Dataset entries

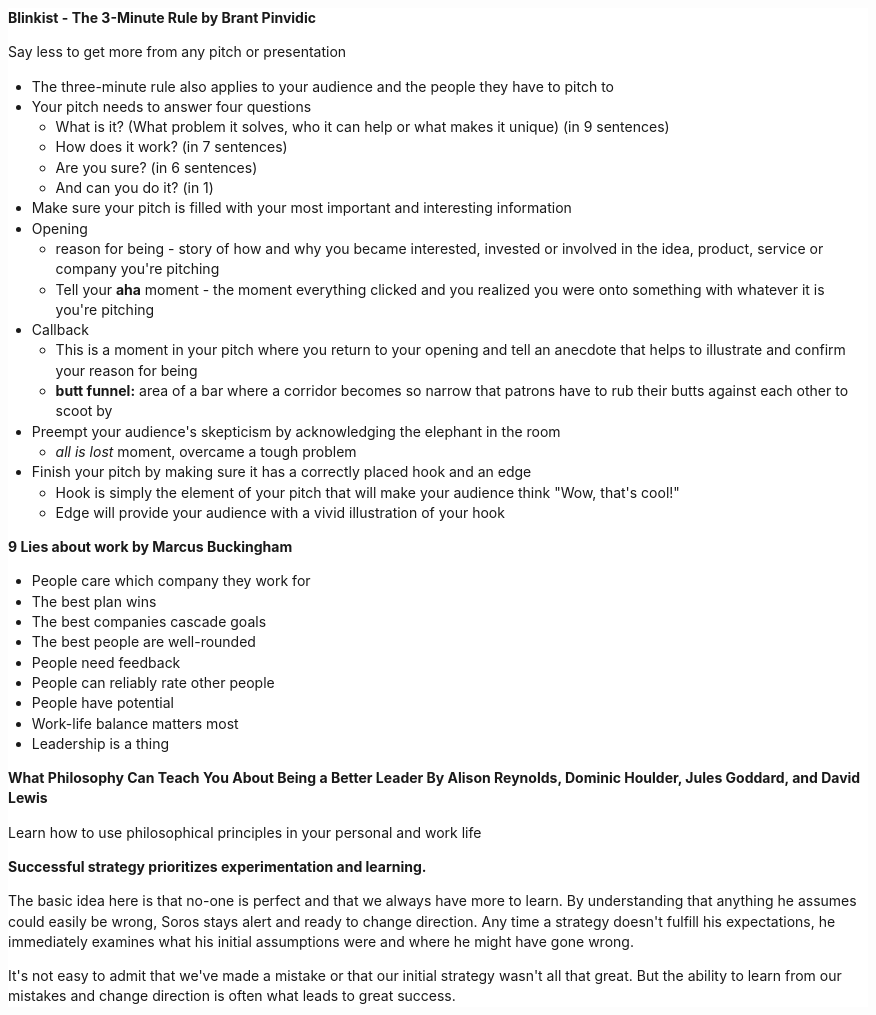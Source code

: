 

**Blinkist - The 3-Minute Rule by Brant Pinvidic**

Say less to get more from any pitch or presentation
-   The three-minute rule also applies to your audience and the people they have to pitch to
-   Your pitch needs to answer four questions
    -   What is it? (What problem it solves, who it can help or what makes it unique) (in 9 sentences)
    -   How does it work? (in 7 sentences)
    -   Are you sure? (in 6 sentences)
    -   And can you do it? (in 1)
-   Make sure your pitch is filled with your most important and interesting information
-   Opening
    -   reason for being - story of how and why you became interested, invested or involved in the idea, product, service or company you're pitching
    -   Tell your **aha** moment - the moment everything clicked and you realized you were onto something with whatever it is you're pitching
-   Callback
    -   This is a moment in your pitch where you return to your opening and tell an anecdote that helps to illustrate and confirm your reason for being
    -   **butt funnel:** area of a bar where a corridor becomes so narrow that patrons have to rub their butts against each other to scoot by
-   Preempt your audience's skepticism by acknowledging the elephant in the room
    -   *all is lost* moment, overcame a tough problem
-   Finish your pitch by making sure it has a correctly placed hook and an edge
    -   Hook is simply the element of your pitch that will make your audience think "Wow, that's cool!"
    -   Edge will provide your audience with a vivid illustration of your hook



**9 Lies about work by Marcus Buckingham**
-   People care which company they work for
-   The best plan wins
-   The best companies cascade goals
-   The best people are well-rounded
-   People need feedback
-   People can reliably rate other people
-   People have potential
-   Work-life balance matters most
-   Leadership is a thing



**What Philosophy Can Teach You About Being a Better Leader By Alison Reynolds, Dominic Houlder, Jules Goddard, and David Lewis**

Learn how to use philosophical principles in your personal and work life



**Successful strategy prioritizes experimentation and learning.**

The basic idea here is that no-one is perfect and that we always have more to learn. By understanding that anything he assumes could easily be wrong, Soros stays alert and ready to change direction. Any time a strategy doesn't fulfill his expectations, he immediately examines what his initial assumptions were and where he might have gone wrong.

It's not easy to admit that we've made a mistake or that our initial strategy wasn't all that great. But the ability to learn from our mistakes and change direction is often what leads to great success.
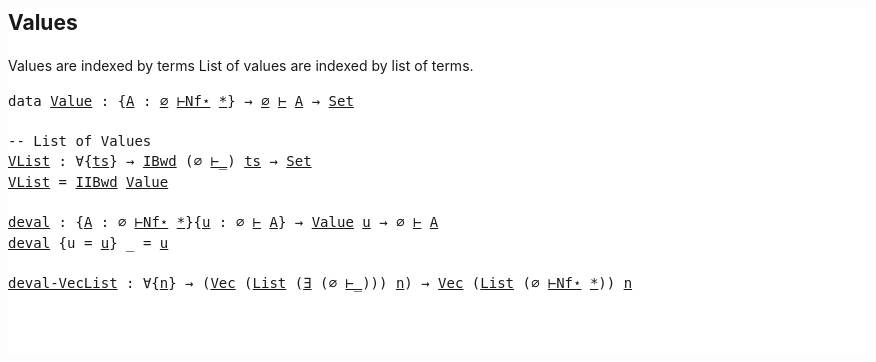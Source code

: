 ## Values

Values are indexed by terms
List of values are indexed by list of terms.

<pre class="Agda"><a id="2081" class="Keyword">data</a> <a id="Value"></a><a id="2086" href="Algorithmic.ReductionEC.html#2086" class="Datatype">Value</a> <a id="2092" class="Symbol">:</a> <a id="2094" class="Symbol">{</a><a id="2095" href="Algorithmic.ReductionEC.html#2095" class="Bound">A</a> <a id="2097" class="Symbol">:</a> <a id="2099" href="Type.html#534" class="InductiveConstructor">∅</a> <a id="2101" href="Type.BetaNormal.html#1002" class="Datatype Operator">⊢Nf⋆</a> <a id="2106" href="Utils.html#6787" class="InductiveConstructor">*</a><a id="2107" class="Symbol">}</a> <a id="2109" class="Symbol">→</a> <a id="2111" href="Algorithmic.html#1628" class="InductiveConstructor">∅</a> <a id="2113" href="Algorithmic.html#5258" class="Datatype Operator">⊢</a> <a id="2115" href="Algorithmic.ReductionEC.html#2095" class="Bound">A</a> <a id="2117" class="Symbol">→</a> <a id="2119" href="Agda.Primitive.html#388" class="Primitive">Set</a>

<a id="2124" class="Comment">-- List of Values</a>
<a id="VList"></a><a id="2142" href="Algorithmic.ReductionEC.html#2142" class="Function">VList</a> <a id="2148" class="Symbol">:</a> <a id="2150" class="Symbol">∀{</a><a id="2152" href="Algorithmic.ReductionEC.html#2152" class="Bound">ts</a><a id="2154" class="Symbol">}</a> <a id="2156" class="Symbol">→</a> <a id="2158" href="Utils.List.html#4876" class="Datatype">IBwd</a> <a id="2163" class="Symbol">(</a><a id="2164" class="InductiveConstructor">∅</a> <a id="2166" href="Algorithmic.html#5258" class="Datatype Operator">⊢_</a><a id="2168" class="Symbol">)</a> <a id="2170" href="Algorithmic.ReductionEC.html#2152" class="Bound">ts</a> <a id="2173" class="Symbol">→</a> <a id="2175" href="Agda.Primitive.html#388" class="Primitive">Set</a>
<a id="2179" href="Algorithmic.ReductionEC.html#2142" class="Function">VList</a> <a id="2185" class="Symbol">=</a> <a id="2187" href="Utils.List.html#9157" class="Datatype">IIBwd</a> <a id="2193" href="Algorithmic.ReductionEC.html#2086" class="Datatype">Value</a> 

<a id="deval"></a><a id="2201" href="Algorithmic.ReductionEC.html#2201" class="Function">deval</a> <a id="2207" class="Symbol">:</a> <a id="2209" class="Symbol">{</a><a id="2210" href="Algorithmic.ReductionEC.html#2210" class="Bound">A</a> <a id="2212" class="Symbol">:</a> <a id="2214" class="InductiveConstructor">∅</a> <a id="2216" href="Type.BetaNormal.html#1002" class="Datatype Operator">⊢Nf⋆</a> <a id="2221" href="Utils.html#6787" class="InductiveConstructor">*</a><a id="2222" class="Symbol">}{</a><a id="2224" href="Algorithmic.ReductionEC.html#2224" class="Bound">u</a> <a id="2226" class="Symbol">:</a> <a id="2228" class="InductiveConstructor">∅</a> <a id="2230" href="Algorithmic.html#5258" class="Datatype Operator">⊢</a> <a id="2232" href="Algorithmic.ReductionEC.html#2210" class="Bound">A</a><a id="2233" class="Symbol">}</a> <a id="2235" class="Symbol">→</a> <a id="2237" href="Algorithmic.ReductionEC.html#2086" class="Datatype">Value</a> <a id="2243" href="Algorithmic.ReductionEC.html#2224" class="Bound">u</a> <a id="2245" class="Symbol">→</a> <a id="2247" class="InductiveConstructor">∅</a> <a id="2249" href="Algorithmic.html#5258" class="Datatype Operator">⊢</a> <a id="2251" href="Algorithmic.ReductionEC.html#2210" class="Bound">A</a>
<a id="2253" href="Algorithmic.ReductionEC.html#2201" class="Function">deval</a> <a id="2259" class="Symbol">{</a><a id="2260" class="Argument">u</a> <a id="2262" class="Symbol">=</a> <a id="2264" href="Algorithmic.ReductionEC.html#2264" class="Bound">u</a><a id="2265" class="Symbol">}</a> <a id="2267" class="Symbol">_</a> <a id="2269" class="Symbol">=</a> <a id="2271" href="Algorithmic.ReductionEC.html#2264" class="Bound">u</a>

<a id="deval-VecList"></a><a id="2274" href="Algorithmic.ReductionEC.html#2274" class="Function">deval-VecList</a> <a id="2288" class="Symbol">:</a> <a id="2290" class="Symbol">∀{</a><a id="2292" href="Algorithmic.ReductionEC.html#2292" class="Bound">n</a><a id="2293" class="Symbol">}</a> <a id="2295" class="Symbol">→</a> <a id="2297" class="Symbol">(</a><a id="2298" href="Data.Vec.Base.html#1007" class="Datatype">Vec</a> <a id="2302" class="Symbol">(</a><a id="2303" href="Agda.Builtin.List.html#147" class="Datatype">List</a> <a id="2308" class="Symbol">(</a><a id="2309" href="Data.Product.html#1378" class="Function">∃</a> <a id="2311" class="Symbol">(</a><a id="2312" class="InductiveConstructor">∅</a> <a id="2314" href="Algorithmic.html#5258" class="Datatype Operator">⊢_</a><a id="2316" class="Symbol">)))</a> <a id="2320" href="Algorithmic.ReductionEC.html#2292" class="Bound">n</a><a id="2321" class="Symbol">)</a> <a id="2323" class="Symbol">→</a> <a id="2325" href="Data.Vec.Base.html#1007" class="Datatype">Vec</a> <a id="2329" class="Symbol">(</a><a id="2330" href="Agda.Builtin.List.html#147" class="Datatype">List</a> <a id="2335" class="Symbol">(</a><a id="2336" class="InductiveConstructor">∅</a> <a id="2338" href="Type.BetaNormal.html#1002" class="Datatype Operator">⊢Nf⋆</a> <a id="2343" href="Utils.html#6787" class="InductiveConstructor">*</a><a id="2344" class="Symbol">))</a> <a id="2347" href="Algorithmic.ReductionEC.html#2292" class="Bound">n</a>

**Your objective:**
The answer must be the part of the records that opens with the line containing "best plan wins" and closes with the line containing "List of values are indexed by list of terms.", reproduced exactly, with no pictures.

**Result for this task:**
-   The best plan wins
-   The best companies cascade goals
-   The best people are well-rounded
-   People need feedback
-   People can reliably rate other people
-   People have potential
-   Work-life balance matters most
-   Leadership is a thing



**What Philosophy Can Teach You About Being a Better Leader By Alison Reynolds, Dominic Houlder, Jules Goddard, and David Lewis**

Learn how to use philosophical principles in your personal and work life



**Successful strategy prioritizes experimentation and learning.**

The basic idea here is that no-one is perfect and that we always have more to learn. By understanding that anything he assumes could easily be wrong, Soros stays alert and ready to change direction. Any time a strategy doesn't fulfill his expectations, he immediately examines what his initial assumptions were and where he might have gone wrong.

It's not easy to admit that we've made a mistake or that our initial strategy wasn't all that great. But the ability to learn from our mistakes and change direction is often what leads to great success.
Source code

: ## Values

Values are indexed by terms
List of values are indexed by list of terms.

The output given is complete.